Hydrogen: Clean Logistics retrofits diesel trucks and buses

Clean Logistics’ ambitions are aspirational – to operate a fleet without CO2 emissions: “We want to revolutionize the transport sector,” explains co-founder and CEO Dirk Graszt. The most important aspect in this is decarbonizing freight transport.

Clean Logistics’ ambitions are aspirational – to operate a fleet without CO2 emissions: “We want to revolutionize the transport sector,” explains co-founder and CEO Dirk Graszt. The most important aspect in this is decarbonizing freight transport.

Back in 2017, the 57-year-old began thinking about how he could make an emission-free fleet a reality in the wake of the diesel scandal. At that time, he was still CEO of the freight forwarder Harry AG, with around 500 trucks in its fleet. When he addressed his question about zero-emission trucks to various manufacturers, it fell on deaf ears. He decided to implement his approach himself. No sooner said, than done. He founded Clean Logistics with Dirk Lehmann, now Chairman of the Board of Directors of the company. Markus Körner joined the company later and is now responsible for Sales and Services. Meanwhile, the company is listed on the German stock exchange in the over-the-counter market, where its shares are also traded.

Clean Logistics has its vehicles converted by E-Cap-Mobility

The vehicles are actually converted in the town of Winsen, in Lower Saxony. This is where Dirk Lehmann’s Clean Logistics SE has its headquarters. It acts as a development and production partner. The production plant located in an industrial park currently has five retrofitting bays for trucks and buses. It is here that employees fit the modular design of drive system into the vehicles. To do so, they remove all combustion engine-related components and install a combination of a fuel cell, non-combustible batteries, hydrogen tanks, and an in-house developed and wear-free electric rear axle with wheel hub motor. The whole process takes about three months.

The first prototype of their Hydrogen Battery Truck, or Hybatt truck for short, has begun its tests in 2021. Four more prototypes are being built at the same time.
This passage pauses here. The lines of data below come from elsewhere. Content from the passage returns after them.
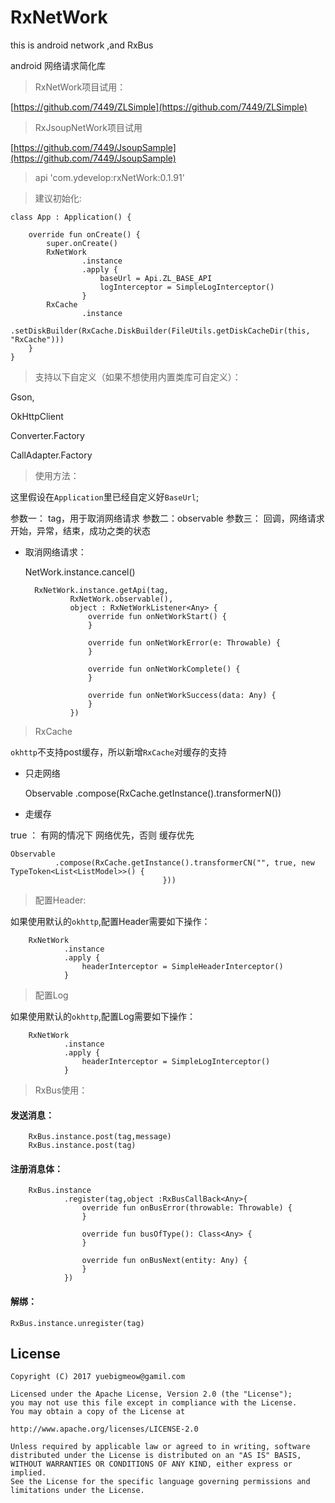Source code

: # RxNetWork
this is android network ,and RxBus

android 网络请求简化库

> RxNetWork项目试用：

[https://github.com/7449/ZLSimple](https://github.com/7449/ZLSimple)

> RxJsoupNetWork项目试用

[https://github.com/7449/JsoupSample](https://github.com/7449/JsoupSample)

> api 'com.ydevelop:rxNetWork:0.1.91'

> 建议初始化:

    class App : Application() {
    
        override fun onCreate() {
            super.onCreate()
            RxNetWork
                    .instance
                    .apply {
                        baseUrl = Api.ZL_BASE_API
                        logInterceptor = SimpleLogInterceptor()
                    }
            RxCache
                    .instance
                    .setDiskBuilder(RxCache.DiskBuilder(FileUtils.getDiskCacheDir(this, "RxCache")))
        }
    }


> 支持以下自定义（如果不想使用内置类库可自定义）：

Gson,

OkHttpClient

Converter.Factory

CallAdapter.Factory


> 使用方法：

这里假设在`Application`里已经自定义好`BaseUrl`;

参数一： tag，用于取消网络请求
参数二：observable
参数三： 回调，网络请求开始，异常，结束，成功之类的状态


* 取消网络请求：

	NetWork.instance.cancel()


        RxNetWork.instance.getApi(tag,
                RxNetWork.observable(),
                object : RxNetWorkListener<Any> {
                    override fun onNetWorkStart() {
                    }

                    override fun onNetWorkError(e: Throwable) {
                    }

                    override fun onNetWorkComplete() {
                    }

                    override fun onNetWorkSuccess(data: Any) {
                    }
                })

> RxCache

`okhttp`不支持post缓存，所以新增`RxCache`对缓存的支持

* 只走网络 


    Observable
              .compose(RxCache.getInstance().<T>transformerN())
              
              
* 走缓存

true ： 有网的情况下 网络优先，否则 缓存优先

    Observable
              .compose(RxCache.getInstance().transformerCN("", true, new TypeToken<List<ListModel>>() {
                                      }))



> 配置Header:

如果使用默认的`okhttp`,配置Header需要如下操作：

        RxNetWork
                .instance
                .apply { 
                    headerInterceptor = SimpleHeaderInterceptor()
                }

> 配置Log

如果使用默认的`okhttp`,配置Log需要如下操作：

        RxNetWork
                .instance
                .apply { 
                    headerInterceptor = SimpleLogInterceptor()
                }

> RxBus使用：

#### 发送消息：

        RxBus.instance.post(tag,message)
        RxBus.instance.post(tag)

#### 注册消息体：

        RxBus.instance
                .register(tag,object :RxBusCallBack<Any>{
                    override fun onBusError(throwable: Throwable) {
                    }

                    override fun busOfType(): Class<Any> {
                    }

                    override fun onBusNext(entity: Any) {
                    }
                })

#### 解绑：

	RxBus.instance.unregister(tag)
	
## License

    Copyright (C) 2017 yuebigmeow@gamil.com

    Licensed under the Apache License, Version 2.0 (the "License");
    you may not use this file except in compliance with the License.
    You may obtain a copy of the License at

    http://www.apache.org/licenses/LICENSE-2.0

    Unless required by applicable law or agreed to in writing, software
    distributed under the License is distributed on an "AS IS" BASIS,
    WITHOUT WARRANTIES OR CONDITIONS OF ANY KIND, either express or implied.
    See the License for the specific language governing permissions and
    limitations under the License.




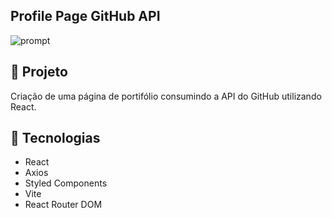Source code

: ## Profile Page GitHub API

![prompt](https://i.imgur.com/M9Yh4K0.png)

## 🚀 Projeto

Criação de uma página de portifólio consumindo a API do GitHub utilizando React.

## 🔧 Tecnologias

- React
- Axios
- Styled Components
- Vite
- React Router DOM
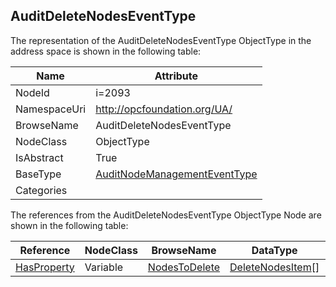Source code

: <!-- objecttype -->
## AuditDeleteNodesEventType
  
<!-- end of text -->
The representation of the AuditDeleteNodesEventType ObjectType in the address space is shown in the following table:  

|Name|Attribute|
|---|---|
|NodeId|i=2093|
|NamespaceUri|http://opcfoundation.org/UA/|
|BrowseName|AuditDeleteNodesEventType|
|NodeClass|ObjectType|
|IsAbstract|True|
|BaseType|[AuditNodeManagementEventType](../../ObjectTypes/AuditNodeManagementEventType/readme.md)|
|Categories||

The references from the AuditDeleteNodesEventType ObjectType Node are shown in the following table:  

|Reference|NodeClass|BrowseName|DataType|TypeDefinition|ModellingRule|
|---|---|---|---|---|---|
|[HasProperty](../../ReferenceTypes/HasProperty/readme.md)|Variable|[NodesToDelete](#NodesToDelete)|[DeleteNodesItem](../../DataTypes/DeleteNodesItem/readme.md)[]|[PropertyType](../../VariableTypes/PropertyType/readme.md)|[Mandatory](../../Objects/Mandatory/readme.md)|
These are 40-ton semi-trailer tractors built by DAF, Mercedes-Benz and MAN. The first Hybatt trucks are designed to have a range of 400 to 500 kilometers, based on their own hydrogen tanks with a total capacity of 45 kilograms per truck using H35 technology (H2 gas at 350 bar pressure). According to Graszt, the series production vehicles will later achieve a significantly higher range depending on the configuration, customer requirements, and the maturity of other technologies. Every Hybatt truck initially has a reserve in the form of a powerful battery system, which guarantees a range of more than 100 kilometers alone.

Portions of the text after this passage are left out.